In the introduction to their book Religious Journeys in India: Pilgrims, Tourists, and Travelers, editors Andrea Marion Pinkney and John Whalen-Bridge write that the goal of the book is to explore various overlapping and intersecting reasons for religious travel in India, and to “discover new mappings of the sacred in interreligious and regional case studies from India” (3). In keeping with this broad theme, the book contains chapters on a wide array of topics and examines pilgrimage in India with respect to Muslims, Buddhists, Hindus, Sikhs, Christians, and local/regional religious identities.

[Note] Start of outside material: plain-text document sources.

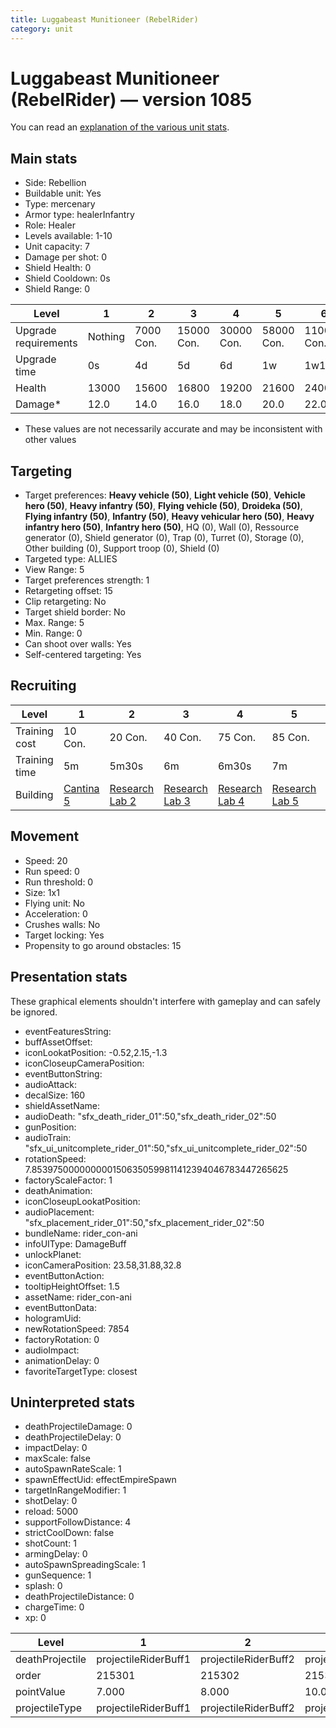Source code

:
 ```yaml
---
title: Luggabeast Munitioneer (RebelRider)
category: unit
---
```


# Luggabeast Munitioneer (RebelRider) — version 1085

You can read an [explanation  of the various unit stats](unitexplained.md).

## Main stats

  * Side: Rebellion
  * Buildable unit: Yes
  * Type: mercenary
  * Armor type: healerInfantry
  * Role: Healer
  * Levels available: 1-10
  * Unit capacity: 7
  * Damage per shot: 0
  * Shield Health: 0
  * Shield Cooldown: 0s
  * Shield Range: 0

|Level               |1      |2        |3         |4         |5         |6          |7          |8          |9          |10         |
|--------------------|-------|---------|----------|----------|----------|-----------|-----------|-----------|-----------|-----------|
|Upgrade requirements|Nothing|7000 Con.|15000 Con.|30000 Con.|58000 Con.|110000 Con.|140000 Con.|160000 Con.|165000 Con.|168000 Con.|
|Upgrade time        |0s     |4d       |5d        |6d        |1w        |1w1d       |1w2d       |1w3d       |1w4d       |1w5d       |
|Health              |13000  |15600    |16800     |19200     |21600     |24000      |26400      |28800      |31200      |36000      |
|Damage*             |12.0   |14.0     |16.0      |18.0      |20.0      |22.0       |24.0       |26.0       |28.0       |30.0       |

* These values are not necessarily accurate and may be inconsistent with other values

## Targeting

  * Target preferences: **Heavy vehicle (50)**, **Light vehicle (50)**, **Vehicle hero (50)**, **Heavy infantry (50)**, **Flying vehicle (50)**, **Droideka (50)**, **Flying infantry (50)**, **Infantry (50)**, **Heavy vehicular hero (50)**, **Heavy infantry hero (50)**, **Infantry hero (50)**, HQ (0), Wall (0), Ressource generator (0), Shield generator (0), Trap (0), Turret (0), Storage (0), Other building (0), Support troop (0), Shield (0)
  * Targeted type: ALLIES
  * View Range: 5
  * Target preferences strength: 1
  * Retargeting offset: 15
  * Clip retargeting: No
  * Target shield border: No
  * Max. Range: 5
  * Min. Range: 0
  * Can shoot over walls: Yes
  * Self-centered targeting: Yes

## Recruiting

|Level        |1                                       |2                                     |3                                     |4                                     |5                                     |6                                     |7                                     |8                                     |9                                     |10                                     |
|-------------|----------------------------------------|--------------------------------------|--------------------------------------|--------------------------------------|--------------------------------------|--------------------------------------|--------------------------------------|--------------------------------------|--------------------------------------|---------------------------------------|
|Training cost|10 Con.                                 |20 Con.                               |40 Con.                               |75 Con.                               |85 Con.                               |125 Con.                              |170 Con.                              |230 Con.                              |310 Con.                              |525 Con.                               |
|Training time|5m                                      |5m30s                                 |6m                                    |6m30s                                 |7m                                    |7m30s                                 |8m                                    |8m30s                                 |9m                                    |9m30s                                  |
|Building     |[Cantina 5](rebelContrabandCantina.html)|[Research Lab 2](rebelOffenseLab.html)|[Research Lab 3](rebelOffenseLab.html)|[Research Lab 4](rebelOffenseLab.html)|[Research Lab 5](rebelOffenseLab.html)|[Research Lab 6](rebelOffenseLab.html)|[Research Lab 7](rebelOffenseLab.html)|[Research Lab 8](rebelOffenseLab.html)|[Research Lab 9](rebelOffenseLab.html)|[Research Lab 10](rebelOffenseLab.html)|

## Movement

  * Speed: 20
  * Run speed: 0
  * Run threshold: 0
  * Size: 1x1
  * Flying unit: No
  * Acceleration: 0
  * Crushes walls: No
  * Target locking: Yes
  * Propensity to go around obstacles: 15

## Presentation stats

These graphical elements shouldn't interfere with gameplay and can safely be ignored.

  * eventFeaturesString: 
  * buffAssetOffset: 
  * iconLookatPosition: -0.52,2.15,-1.3
  * iconCloseupCameraPosition: 
  * eventButtonString: 
  * audioAttack: 
  * decalSize: 160
  * shieldAssetName: 
  * audioDeath: "sfx_death_rider_01":50,"sfx_death_rider_02":50
  * gunPosition: 
  * audioTrain: "sfx_ui_unitcomplete_rider_01":50,"sfx_ui_unitcomplete_rider_02":50
  * rotationSpeed: 7.8539750000000001506350599811412394046783447265625
  * factoryScaleFactor: 1
  * deathAnimation: 
  * iconCloseupLookatPosition: 
  * audioPlacement: "sfx_placement_rider_01":50,"sfx_placement_rider_02":50
  * bundleName: rider_con-ani
  * infoUIType: DamageBuff
  * unlockPlanet: 
  * iconCameraPosition: 23.58,31.88,32.8
  * eventButtonAction: 
  * tooltipHeightOffset: 1.5
  * assetName: rider_con-ani
  * eventButtonData: 
  * hologramUid: 
  * newRotationSpeed: 7854
  * factoryRotation: 0
  * audioImpact: 
  * animationDelay: 0
  * favoriteTargetType: closest

## Uninterpreted stats

  * deathProjectileDamage: 0
  * deathProjectileDelay: 0
  * impactDelay: 0
  * maxScale: false
  * autoSpawnRateScale: 1
  * spawnEffectUid: effectEmpireSpawn
  * targetInRangeModifier: 1
  * shotDelay: 0
  * reload: 5000
  * supportFollowDistance: 4
  * strictCoolDown: false
  * shotCount: 1
  * armingDelay: 0
  * autoSpawnSpreadingScale: 1
  * gunSequence: 1
  * splash: 0
  * deathProjectileDistance: 0
  * chargeTime: 0
  * xp: 0

|Level          |1                   |2                   |3                   |4                   |5                   |6                   |7                   |8                   |9                   |10                   |
|---------------|--------------------|--------------------|--------------------|--------------------|--------------------|--------------------|--------------------|--------------------|--------------------|---------------------|
|deathProjectile|projectileRiderBuff1|projectileRiderBuff2|projectileRiderBuff3|projectileRiderBuff4|projectileRiderBuff5|projectileRiderBuff6|projectileRiderBuff7|projectileRiderBuff8|projectileRiderBuff9|projectileRiderBuff10|
|order          |215301              |215302              |215303              |215304              |215305              |215306              |215307              |215308              |215309              |215310               |
|pointValue     |7.000               |8.000               |10.000              |11.000              |13.000              |14.000              |15.000              |17.000              |18.000              |21.000               |
|projectileType |projectileRiderBuff1|projectileRiderBuff2|projectileRiderBuff3|projectileRiderBuff4|projectileRiderBuff5|projectileRiderBuff6|projectileRiderBuff7|projectileRiderBuff8|projectileRiderBuff9|projectileRiderBuff10|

After the introduction, the book is divided into three sections. Pinkney and Whalen-Bridge note that the goal of the first section, “Constructing Community Spaces,” is to “investigate the ways in which groups interact with sites to generate and maintain particular communal identities” (3). In the first chapter of this section, Carla Bellamy examines Muslim pilgrimage sites in India, focusing particularly on Husain Tekri, or the “Hill of Husain” (15) in Madhya Pradesh, India. Bellamy notes that though interpretations of this site have changed over time, commemorations at the site allow attendees to connect with both the historical past and the contemporary global Islamic community while simultaneous helping to develop a uniquely Indian Islamic identity. The theme of regional religious identity is also taken up in Joanna Cook’s chapter focusing on Thai Buddhist pilgrimages to India (and to Lumbini, Nepal). Cook notes that when Thai groups tour pilgrimage sites, their identity as Thai Buddhists and their Thai ritual practices mediate their experiences in India. The last chapter in this section, by Kiran A. Shinde, examines Anand Sagar, a religious theme park in Maharashtra, India. Shinde explores the paradoxical nature of this site, which is both religious and recreational.

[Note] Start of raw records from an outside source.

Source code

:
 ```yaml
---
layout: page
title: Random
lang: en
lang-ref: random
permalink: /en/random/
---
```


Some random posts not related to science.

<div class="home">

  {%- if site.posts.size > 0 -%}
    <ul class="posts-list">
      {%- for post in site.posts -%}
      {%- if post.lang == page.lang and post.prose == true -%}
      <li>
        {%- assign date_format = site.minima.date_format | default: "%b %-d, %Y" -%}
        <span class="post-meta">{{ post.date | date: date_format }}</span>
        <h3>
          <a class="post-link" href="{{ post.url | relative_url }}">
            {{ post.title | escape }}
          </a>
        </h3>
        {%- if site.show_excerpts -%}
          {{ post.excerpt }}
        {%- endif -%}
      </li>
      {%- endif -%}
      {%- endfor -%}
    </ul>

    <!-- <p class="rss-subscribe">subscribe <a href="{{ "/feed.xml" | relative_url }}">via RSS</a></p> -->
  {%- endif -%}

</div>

The second section of the book, “Pilgrimage as Paradox,” continues to examine pilgrimage sites where the location’s religious aspect seems to be at cross-purposes with some other aspect. Chapter 4, by Dibyesh Anand, examines the Indian town of Ayodhya—believed by some to be the birthplace of Hindu deity Ram—and where the Babri Masjid mosque was destroyed by Hindutva activists in 1992. Anand discusses Ayodha as a “religious-nationalist pilgrimage center” (92) that is also key to the construction of a Hindutva masculinity. Robbie B.H. Goh’s chapter uses a metaphor of osmosis to describe Bihar, India as an “anti-pilgrimage site” (117), which attracts Christian missionaries given that it is constructed as a place with few Christians and poor socioeconomic status. In chapter 6, Alex Norman explores spiritual tourism in Rishikesh, India, particularly that done outside of conventional religious sites, as a means of understanding “modern noninstitutional religiosity among Westerners” (114). The last chapter in this section, by Whalen-Bridge, examines pilgrimages to Dharamsala, India as a substitute location for Tibet. Like earlier chapters in this volume, Whalen-Bridge explores the idea of “spiritual tourism” (169), and how its seeming contradictions may be resolved by pilgrims/tourists.

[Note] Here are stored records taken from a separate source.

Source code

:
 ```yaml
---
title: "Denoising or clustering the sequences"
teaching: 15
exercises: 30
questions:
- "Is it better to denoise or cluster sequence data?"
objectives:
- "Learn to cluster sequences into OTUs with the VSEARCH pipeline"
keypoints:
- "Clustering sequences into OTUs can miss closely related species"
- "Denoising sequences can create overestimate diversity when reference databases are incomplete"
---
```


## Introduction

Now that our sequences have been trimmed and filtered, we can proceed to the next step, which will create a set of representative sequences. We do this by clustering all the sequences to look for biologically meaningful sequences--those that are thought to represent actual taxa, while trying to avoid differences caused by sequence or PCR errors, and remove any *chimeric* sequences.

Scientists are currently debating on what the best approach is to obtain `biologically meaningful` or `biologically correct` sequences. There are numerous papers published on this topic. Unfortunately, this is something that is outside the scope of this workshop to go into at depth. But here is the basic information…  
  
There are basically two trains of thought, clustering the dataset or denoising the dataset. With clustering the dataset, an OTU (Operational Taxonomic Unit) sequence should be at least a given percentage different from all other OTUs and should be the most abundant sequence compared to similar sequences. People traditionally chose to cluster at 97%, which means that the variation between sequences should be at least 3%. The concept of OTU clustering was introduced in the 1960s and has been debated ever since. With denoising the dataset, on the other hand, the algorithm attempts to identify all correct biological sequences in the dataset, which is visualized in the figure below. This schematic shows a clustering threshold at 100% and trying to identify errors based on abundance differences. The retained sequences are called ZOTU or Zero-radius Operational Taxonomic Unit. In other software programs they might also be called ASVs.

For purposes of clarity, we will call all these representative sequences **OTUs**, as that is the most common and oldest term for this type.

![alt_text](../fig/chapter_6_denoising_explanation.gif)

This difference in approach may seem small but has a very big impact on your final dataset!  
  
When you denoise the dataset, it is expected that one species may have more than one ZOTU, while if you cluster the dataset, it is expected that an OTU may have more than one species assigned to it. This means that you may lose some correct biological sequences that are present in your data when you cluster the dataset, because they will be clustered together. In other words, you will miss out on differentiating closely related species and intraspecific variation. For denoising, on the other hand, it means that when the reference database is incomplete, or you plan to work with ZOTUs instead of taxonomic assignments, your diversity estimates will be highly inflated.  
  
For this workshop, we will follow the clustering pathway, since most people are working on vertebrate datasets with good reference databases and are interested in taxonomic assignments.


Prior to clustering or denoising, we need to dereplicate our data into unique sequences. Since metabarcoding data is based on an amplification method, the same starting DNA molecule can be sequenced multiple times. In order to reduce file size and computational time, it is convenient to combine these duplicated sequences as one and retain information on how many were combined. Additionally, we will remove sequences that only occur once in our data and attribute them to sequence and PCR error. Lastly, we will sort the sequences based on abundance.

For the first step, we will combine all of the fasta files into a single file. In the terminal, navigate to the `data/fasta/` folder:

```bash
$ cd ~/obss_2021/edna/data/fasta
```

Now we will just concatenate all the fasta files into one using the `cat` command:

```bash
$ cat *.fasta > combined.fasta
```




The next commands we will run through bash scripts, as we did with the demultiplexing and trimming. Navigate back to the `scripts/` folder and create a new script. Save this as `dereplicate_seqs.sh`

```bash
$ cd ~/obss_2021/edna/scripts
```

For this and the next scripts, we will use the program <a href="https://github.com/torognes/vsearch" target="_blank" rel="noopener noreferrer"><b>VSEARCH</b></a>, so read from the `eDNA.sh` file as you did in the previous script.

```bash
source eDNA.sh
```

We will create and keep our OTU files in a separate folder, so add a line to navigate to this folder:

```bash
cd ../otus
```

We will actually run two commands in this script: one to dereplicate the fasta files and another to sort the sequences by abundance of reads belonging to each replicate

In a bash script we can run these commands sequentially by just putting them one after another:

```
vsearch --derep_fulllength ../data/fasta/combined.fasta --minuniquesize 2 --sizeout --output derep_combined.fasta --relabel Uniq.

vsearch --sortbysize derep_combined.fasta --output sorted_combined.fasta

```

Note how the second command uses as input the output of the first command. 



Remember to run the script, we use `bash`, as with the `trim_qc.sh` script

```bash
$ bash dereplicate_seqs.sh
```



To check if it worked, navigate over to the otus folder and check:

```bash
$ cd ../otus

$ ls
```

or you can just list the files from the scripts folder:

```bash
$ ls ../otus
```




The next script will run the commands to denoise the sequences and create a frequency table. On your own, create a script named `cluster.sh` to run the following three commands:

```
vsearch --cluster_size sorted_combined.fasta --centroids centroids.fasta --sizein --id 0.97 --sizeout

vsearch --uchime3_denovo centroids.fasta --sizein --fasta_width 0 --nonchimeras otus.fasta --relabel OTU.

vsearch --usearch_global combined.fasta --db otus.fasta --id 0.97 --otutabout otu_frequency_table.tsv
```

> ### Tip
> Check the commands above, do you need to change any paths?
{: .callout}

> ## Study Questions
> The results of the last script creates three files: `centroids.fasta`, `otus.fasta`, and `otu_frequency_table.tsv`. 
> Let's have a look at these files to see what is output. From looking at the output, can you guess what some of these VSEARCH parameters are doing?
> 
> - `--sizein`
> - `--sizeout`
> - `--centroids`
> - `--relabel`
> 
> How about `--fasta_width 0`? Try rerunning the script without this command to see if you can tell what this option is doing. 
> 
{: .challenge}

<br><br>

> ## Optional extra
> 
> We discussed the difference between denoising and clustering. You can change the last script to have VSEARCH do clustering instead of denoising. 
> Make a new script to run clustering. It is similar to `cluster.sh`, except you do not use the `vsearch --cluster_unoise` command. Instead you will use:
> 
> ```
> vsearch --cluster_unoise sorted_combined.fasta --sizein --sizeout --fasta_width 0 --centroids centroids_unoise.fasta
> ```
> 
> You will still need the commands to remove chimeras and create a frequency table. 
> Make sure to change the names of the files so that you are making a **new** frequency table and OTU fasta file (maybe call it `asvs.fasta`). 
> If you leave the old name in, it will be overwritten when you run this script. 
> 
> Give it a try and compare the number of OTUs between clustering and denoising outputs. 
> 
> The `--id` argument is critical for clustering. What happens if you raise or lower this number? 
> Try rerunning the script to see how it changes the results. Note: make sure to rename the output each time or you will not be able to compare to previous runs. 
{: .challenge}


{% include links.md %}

“Reversals and Revisions,” the last section of the book, examines the multiple motivations for pilgrimages. Afsar Mohammad’s chapter focuses on the “little Hajj,” pilgrimages to Sufi shrines in India. The chapter by Pinkney, meanwhile, examines the case of Sikhs who travel to Sikh religious sites despite pilgrimages not being encouraged in Sikh religious texts. Chapter 10, by Rodney Sebastian, examines the Ranganiketan cultural performance group from Manipur, India as a case of “reverse pilgrimage” (253)—when a sacred object travels from its normal setting to meet “pilgrims” abroad. Finally, the chapter by Roberta Wollons examines the experiences of women missionaries in southern India, focusing on how the historical timing of their travel influenced their experiences.
Given the breadth of theme, chapters from this book will be of interest to a wide variety of scholars of South Asia, depending on their particular research interests and religious focus. A number of chapters also contribute to a broader theoretical understanding of religious travel, such as Kiran A. Shinde’s chapter on religious tourism, Goh’s conception of “anti-pilgrimage,” and Rodney Sebastian’s discussion of a performance group as a reverse pilgrimage. To scholars interested in pilgrimages, but not in particular cases in India, these chapters will likely be the most salient.
Emily McKendry-Smith is Associate Professor of Sociology at the University of West Georgia.